Polarons in strongly correlated systems
In system with strong electron-phonon interaction, the carriers loose mobility, ultimately acquiring polaronic character. A polaron is a state in which the phonon and electron degrees of freedom are strongly entangled, and the presence of an electron is associated to a finite lattice distortion, which in turn bind
s the electron leading to the so-called self-trapping effect. Polarons also tend to create bound pairs, (called bipolarons). Of course the presence of Coulomb repulsion destabilizes bipolarons in favor of a pure polaronic state at finite densities. Coulomb interaction (even screened in the form of Hubbard on-site repulsion) has been found to give interesting interplay with the attractive el-ph interaction in the regime in which the repulsion is so strong to produce strong antiferromagnetic correlations.In this case the increase of the exchange coupling J gives rise to polaron formation reflected in. fig. 1 in the shrinking of the magnetic polaron size as well as in a sudden change in the local phonon distribution associated to the carrier site.
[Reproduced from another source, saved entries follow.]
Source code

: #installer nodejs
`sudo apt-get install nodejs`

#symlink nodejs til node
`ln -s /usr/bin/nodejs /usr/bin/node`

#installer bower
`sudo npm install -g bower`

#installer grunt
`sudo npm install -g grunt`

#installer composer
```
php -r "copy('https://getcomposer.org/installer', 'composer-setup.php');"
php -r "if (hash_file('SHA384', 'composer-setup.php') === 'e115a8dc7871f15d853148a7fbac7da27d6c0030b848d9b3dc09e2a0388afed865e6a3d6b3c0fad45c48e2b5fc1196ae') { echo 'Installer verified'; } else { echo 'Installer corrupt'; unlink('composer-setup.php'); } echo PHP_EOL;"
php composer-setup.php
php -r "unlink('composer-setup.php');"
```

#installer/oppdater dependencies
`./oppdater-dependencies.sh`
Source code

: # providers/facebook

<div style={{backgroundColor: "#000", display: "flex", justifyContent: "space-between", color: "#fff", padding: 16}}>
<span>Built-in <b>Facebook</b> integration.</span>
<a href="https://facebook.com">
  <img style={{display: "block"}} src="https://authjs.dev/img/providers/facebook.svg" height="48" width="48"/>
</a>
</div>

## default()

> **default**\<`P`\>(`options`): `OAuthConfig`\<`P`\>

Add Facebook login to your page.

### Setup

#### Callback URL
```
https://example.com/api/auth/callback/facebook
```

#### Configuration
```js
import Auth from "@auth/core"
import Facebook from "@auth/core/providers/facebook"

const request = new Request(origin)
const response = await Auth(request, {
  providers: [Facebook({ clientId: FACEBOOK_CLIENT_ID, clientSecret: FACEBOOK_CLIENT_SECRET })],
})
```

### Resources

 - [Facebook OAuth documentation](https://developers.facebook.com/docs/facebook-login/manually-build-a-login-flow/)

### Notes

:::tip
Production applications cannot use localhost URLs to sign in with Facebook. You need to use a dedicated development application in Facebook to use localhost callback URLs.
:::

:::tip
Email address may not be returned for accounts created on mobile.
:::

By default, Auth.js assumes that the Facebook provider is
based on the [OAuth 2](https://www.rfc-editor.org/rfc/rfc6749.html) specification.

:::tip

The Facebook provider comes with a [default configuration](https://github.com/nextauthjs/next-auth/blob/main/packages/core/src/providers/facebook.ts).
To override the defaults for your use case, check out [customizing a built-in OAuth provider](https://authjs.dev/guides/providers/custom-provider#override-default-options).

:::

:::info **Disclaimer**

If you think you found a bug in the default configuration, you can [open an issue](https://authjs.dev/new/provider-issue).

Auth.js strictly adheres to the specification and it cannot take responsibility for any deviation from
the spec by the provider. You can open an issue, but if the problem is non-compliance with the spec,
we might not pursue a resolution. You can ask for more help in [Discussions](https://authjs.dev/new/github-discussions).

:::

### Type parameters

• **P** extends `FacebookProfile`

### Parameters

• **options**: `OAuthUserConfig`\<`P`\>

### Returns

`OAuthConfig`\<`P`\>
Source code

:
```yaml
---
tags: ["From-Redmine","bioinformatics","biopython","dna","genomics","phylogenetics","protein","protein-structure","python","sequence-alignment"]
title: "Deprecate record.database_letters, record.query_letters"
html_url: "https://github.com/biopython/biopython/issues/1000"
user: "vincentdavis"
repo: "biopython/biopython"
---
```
This regime is also likely to describe the low doping phase of the high temperatures superconductor cuprates. In this case these correlations are found to strengthen the polaronic effects. This can explain the behaviour as function of doping and temperature of the MIR absorbtion peak in the optical conductivity.
The key role of antiferromagnetic correlations has been studied quantitatively using Dynamical Mean-Field Theory for the Hubbard-Holstein model, in which a local electron-phonon coupling and the on-site Hubbard repulsion compete. It has been shown that the antiferromagnetic correlations are indeed crucial to give rise to sizeable polaronic (or more generically phononic) effects in correlated systems.
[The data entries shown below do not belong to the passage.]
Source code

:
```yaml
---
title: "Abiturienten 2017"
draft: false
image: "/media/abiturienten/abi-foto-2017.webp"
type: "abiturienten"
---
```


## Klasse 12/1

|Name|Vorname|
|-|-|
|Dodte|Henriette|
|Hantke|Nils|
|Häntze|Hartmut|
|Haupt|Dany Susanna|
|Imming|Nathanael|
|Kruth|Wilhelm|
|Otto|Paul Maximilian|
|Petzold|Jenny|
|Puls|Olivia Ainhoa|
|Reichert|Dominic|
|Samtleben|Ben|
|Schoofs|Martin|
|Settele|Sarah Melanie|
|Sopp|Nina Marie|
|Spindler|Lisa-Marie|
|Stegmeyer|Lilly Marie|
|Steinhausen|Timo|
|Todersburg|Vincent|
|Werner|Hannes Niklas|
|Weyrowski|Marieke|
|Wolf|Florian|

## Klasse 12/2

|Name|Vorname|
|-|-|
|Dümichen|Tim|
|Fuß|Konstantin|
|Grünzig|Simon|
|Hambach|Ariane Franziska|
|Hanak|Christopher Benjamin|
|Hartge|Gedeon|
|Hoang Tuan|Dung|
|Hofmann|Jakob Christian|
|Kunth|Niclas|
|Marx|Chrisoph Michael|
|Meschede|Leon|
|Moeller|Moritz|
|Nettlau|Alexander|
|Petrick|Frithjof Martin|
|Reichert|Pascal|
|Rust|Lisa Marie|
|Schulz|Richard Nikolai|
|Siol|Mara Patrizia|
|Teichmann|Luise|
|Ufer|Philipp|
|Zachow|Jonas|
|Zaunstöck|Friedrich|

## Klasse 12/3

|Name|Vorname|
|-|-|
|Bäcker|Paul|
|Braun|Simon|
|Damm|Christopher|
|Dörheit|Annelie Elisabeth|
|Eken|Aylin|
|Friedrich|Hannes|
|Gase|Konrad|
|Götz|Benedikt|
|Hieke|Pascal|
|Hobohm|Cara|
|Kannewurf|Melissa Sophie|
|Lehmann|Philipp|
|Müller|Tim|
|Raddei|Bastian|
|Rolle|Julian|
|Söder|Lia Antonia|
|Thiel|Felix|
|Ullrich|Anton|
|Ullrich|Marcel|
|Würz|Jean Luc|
Indeed in the absence of magnetism and short-range magnetic correlations strong correlations strongly reduce phononic effects, at least in the Holstein-Hubbard model, in which both interactions are local. Such a reduction can actually be described in terms of an effective Hubbard model for the quasiparticles, while the high-energy part of the correlated spectrum (Hubbard bands) shows clear phononic fingerprints. This dichotomy can explain the anomalous signature of electron-phonon interaction in the cuprates.
When antiferromagnetism is considered, phononic effects are strongly revived, and they show up both in the electronic and the phonic properties.
The competition between Coulomb repulsion and phonon-mediated attraction gives rise to a rich phase diagram, in which different metal-insulator transition take place as a function of the different couplings for the half-filled system. Isotope effects on different observables have been shown to be particulary sensitive to the boundaries separating the different phases.